Duties, morality and short selling
I am involved in a short that has mostly collapsed. Take it as read that the company and its accounts were almost entirely fraudulent.
The stock however squeezed a fair bit along the way. Had you "played" the stock you could have made considerable money. But you had to understand that when it spiked it was a short-squeeze and short-squeezes are made to be sold.
The short squeeze happened when an elderly man who was rich from a successful mid-sized business started buying the stock aggressively. He purchased over 10 percent of the company - and more than 20 percent of the float. His purchases were well in excess of 10 million dollars - and on market value now he would be down $8-9 million (having been up considerably along the way).
Given this was a fairly easily determined fraud there was a large short interest - and some of those shorts were so big in the stock they had to buy back as the stock went up (short positions alas get larger as they go against you). So the shorts lost some. Short squeezes do that.

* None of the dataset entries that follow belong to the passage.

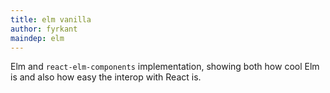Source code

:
 ```yaml
---
title: elm vanilla
author: fyrkant
maindep: elm
---
```


Elm and `react-elm-components` implementation, showing both how cool Elm is and also how easy the interop with React is.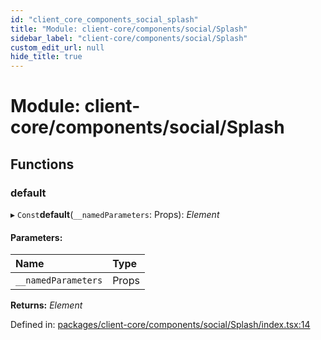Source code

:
 ```yaml
---
id: "client_core_components_social_splash"
title: "Module: client-core/components/social/Splash"
sidebar_label: "client-core/components/social/Splash"
custom_edit_url: null
hide_title: true
---
```


# Module: client-core/components/social/Splash

## Functions

### default

▸ `Const`**default**(`__namedParameters`: Props): *Element*

#### Parameters:

Name | Type |
:------ | :------ |
`__namedParameters` | Props |

**Returns:** *Element*

Defined in: [packages/client-core/components/social/Splash/index.tsx:14](https://github.com/xr3ngine/xr3ngine/blob/5c3dcaef1/packages/client-core/components/social/Splash/index.tsx#L14)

The old man lost, and some short sellers lost. Almost all the longs lost too. The only winners were a few short sellers with positions small enough to sit out the squeeze (which fortunately in this case includes Bronte), a few "players", and of course the insiders. Fidelity was a big loser losing tens of millions of dollars.

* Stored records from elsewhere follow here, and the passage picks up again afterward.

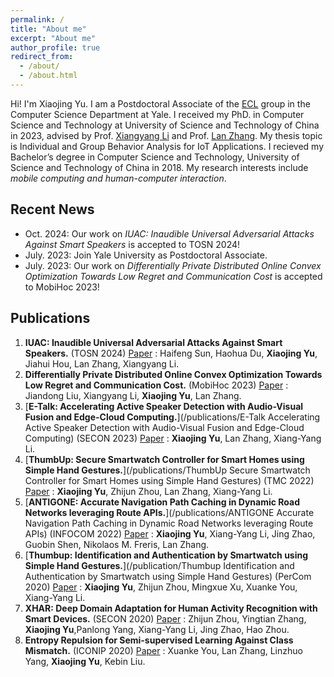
 ```yaml
---
permalink: /
title: "About me"
excerpt: "About me"
author_profile: true
redirect_from: 
  - /about/
  - /about.html
---
```


Hi! I'm Xiaojing Yu. I am a Postdoctoral Associate of the [ECL](https://www.yecl.org/) group in the Computer Science Department at Yale. I received my PhD. in Computer Science and Technology at University of Science and Technology of China in 2023, advised by  Prof. [Xiangyang Li](http://staff.ustc.edu.cn/~xiangyangli/) and Prof. [Lan Zhang](https://scholar.google.com/citations?user=83QxmA8AAAAJ&hl=en). My thesis topic is Individual and Group Behavior Analysis for IoT Applications. 
I recieved my Bachelor’s degree in Computer Science and Technology, University of Science and Technology of China in 2018.
My research interests include *mobile computing and human-computer interaction*. 

Recent News
------
* Oct. 2024: Our work on *IUAC: Inaudible Universal Adversarial Attacks Against Smart Speakers* is accepted to TOSN 2024!
* July. 2023: Join Yale University as Postdoctoral Associate.
* July. 2023: Our work on *Differentially Private Distributed Online Convex Optimization Towards Low Regret and Communication Cost* is accepted to MobiHoc 2023!


Publications
------
1. **IUAC: Inaudible Universal Adversarial Attacks Against Smart Speakers.** (TOSN 2024) [Paper](https://dl.acm.org/doi/abs/10.1145/3698238)
: Haifeng Sun, Haohua Du, **Xiaojing Yu**, Jiahui Hou, Lan Zhang, Xiangyang Li.
2. **Differentially Private Distributed Online Convex Optimization Towards Low Regret and Communication Cost.** (MobiHoc 2023) [Paper](https://dl.acm.org/doi/abs/10.1145/3565287.3610257)
: Jiandong Liu, Xiangyang Li, **Xiaojing Yu**, Lan Zhang.
3. [**E-Talk: Accelerating Active Speaker Detection with Audio-Visual Fusion and Edge-Cloud Computing.**](/publications/E-Talk Accelerating Active Speaker Detection with Audio-Visual Fusion and Edge-Cloud Computing) (SECON 2023) [Paper](https://ieeexplore.ieee.org/document/10287518)
: **Xiaojing Yu**, Lan Zhang, Xiang-Yang Li.
4. [**ThumbUp: Secure Smartwatch Controller for Smart Homes using Simple Hand Gestures.**](/publications/ThumbUp Secure Smartwatch Controller for Smart Homes using Simple Hand Gestures) (TMC 2022) [Paper](https://doi.ieeecomputersociety.org/10.1109/TMC.2022.3216927)
: **Xiaojing Yu**, Zhijun Zhou, Lan Zhang, Xiang-Yang Li.
5. [**ANTIGONE: Accurate Navigation Path Caching in Dynamic Road Networks leveraging Route APIs.**](/publications/ANTIGONE Accurate Navigation Path Caching in Dynamic Road Networks leveraging Route APIs) (INFOCOM 2022) [Paper](https://ieeexplore.ieee.org/abstract/document/9796817)
: **Xiaojing Yu**, Xiang-Yang Li, Jing Zhao, Guobin Shen, Nikolaos M. Freris, Lan Zhang.
6. [**Thumbup: Identification and Authentication by Smartwatch using Simple Hand Gestures.**](/publication/Thumbup Identification and Authentication by Smartwatch using Simple Hand Gestures) (PerCom 2020) [Paper](https://www.computer.org/csdl/proceedings-article/percom/2020/09127367/1l3yJSxjyqQ)
: **Xiaojing Yu**, Zhijun Zhou, Mingxue Xu, Xuanke You, Xiang-Yang Li.
7. **XHAR: Deep Domain Adaptation for Human Activity Recognition with Smart Devices.**  (SECON 2020) [Paper](https://ieeexplore.ieee.org/abstract/document/9158431)
: Zhijun Zhou, Yingtian Zhang, **Xiaojing Yu**,Panlong Yang, Xiang-Yang Li, Jing Zhao, Hao Zhou. 
8. **Entropy Repulsion for Semi-supervised Learning Against Class Mismatch.** (ICONIP 2020) [Paper](https://ieeexplore.ieee.org/abstract/document/9158431)
: Xuanke You, Lan Zhang, Linzhuo Yang, **Xiaojing Yu**, Kebin Liu.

The insiders were crooks who sold stock more or less continuously. The insiders carved out something like 40 million of neat profit. All fraudulently obtained. Victims included the old man and Fidelity.
I did a fair amount of research into this elderly man. He wasn't usually a big-swinging stock player - instead he was an investor who had been successful in his normal line of business (a form of retailing) and took his (excessive) confidence into the stock market. Much worse though - he was being privately advised by someone who had previously accepted a ban from the securities industry for selling pump-and-dump securities to his own clients. The old man was being advised by a crooked advisor.

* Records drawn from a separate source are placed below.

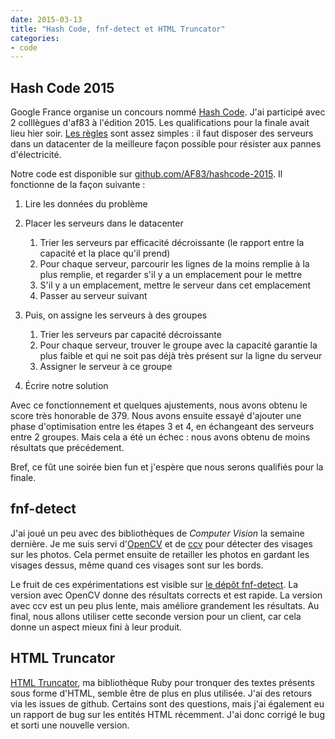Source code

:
 ```yaml
---
date: 2015-03-13
title: "Hash Code, fnf-detect et HTML Truncator"
categories:
- code
---
```


## Hash Code 2015

Google France organise un concours nommé [Hash
Code](https://sites.google.com/site/hashcode2015/home). J'ai participé avec 2
colllègues d'af83 à l'édition 2015. Les qualifications pour la finale avait
lieu hier soir. [Les
règles](https://docs.google.com/a/google.com/file/d/0B8xe9y1rGAQXRXZjSXl6THBDZXc/view?sle=true)
sont assez simples : il faut disposer des serveurs dans un datacenter de la
meilleure façon possible pour résister aux pannes d'électricité.

Notre code est disponible sur
[github.com/AF83/hashcode-2015](https://github.com/AF83/hashcode-2015). Il
fonctionne de la façon suivante :

1. Lire les données du problème

2. Placer les serveurs dans le datacenter
   1. Trier les serveurs par efficacité décroissante (le rapport entre la
      capacité et la place qu'il prend)
   2. Pour chaque serveur, parcourir les lignes de la moins remplie à la plus
      remplie, et regarder s'il y a un emplacement pour le mettre
   3. S'il y a un emplacement, mettre le serveur dans cet emplacement
   4. Passer au serveur suivant

3. Puis, on assigne les serveurs à des groupes
   1. Trier les serveurs par capacité décroissante
   2. Pour chaque serveur, trouver le groupe avec la capacité garantie la plus
      faible et qui ne soit pas déjà très présent sur la ligne du serveur
   3. Assigner le serveur à ce groupe

4. Écrire notre solution

Avec ce fonctionnement et quelques ajustements, nous avons obtenu le score
très honorable de 379. Nous avons ensuite essayé d'ajouter une phase
d'optimisation entre les étapes 3 et 4, en échangeant des serveurs entre 2
groupes. Mais cela a été un échec : nous avons obtenu de moins résultats que
précédement.

Bref, ce fût une soirée bien fun et j'espère que nous serons qualifiés pour la
finale.


## fnf-detect

J'ai joué un peu avec des bibliothèques de _Computer Vision_ la semaine
dernière. Je me suis servi d'[OpenCV](http://opencv.org/) et de
[ccv](http://libccv.org/) pour détecter des visages sur les photos. Cela
permet ensuite de retailler les photos en gardant les visages dessus, même
quand ces visages sont sur les bords.

Le fruit de ces expérimentations est visible sur [le dépôt
fnf-detect](https://github.com/AF83/fnf-detect). La version avec OpenCV donne
des résultats corrects et est rapide. La version avec ccv est un peu plus
lente, mais améliore grandement les résultats. Au final, nous allons utiliser
cette seconde version pour un client, car cela donne un aspect mieux fini à
leur produit.


## HTML Truncator

[HTML Truncator](https://github.com/nono/HTML-Truncator), ma bibliothèque Ruby
pour tronquer des textes présents sous forme d'HTML, semble être de plus en
plus utilisée. J'ai des retours via les issues de github. Certains sont des
questions, mais j'ai également eu un rapport de bug sur les entités HTML
récemment. J'ai donc corrigé le bug et sorti une nouvelle version.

However only recently - and after the old man had lost most of his life savings - did I work out the advisor was a crook. Telling the old man now will just deepen his sadness. On paper he has $1-2 million worth of the shares left - but they are not saleable. If he tried to sell them the stock price would collapse to below a penny. He could - if lucky - get out 50 thousand dollars on the way down.
I know what it is in my interest to do. That is follow the crooked advisor to his next victim and short that stock too.
But I don't know what it is my moral duty to do. Do I tell the old man he has been had (and risk retribution from the advisor)? Do I hope he can salvage the last 50 thousand dollars from what was his 10 million plus dollar life savings? I told the regulators but nothing much has been done. (They don't tend to follow leads like that from short sellers. They perceive we have an interest in telling stories.)
I have now more or less covered the stock. I do not have any particular interest in future moves in this security which already trades well below $1.
Should I ring the old man? Would you?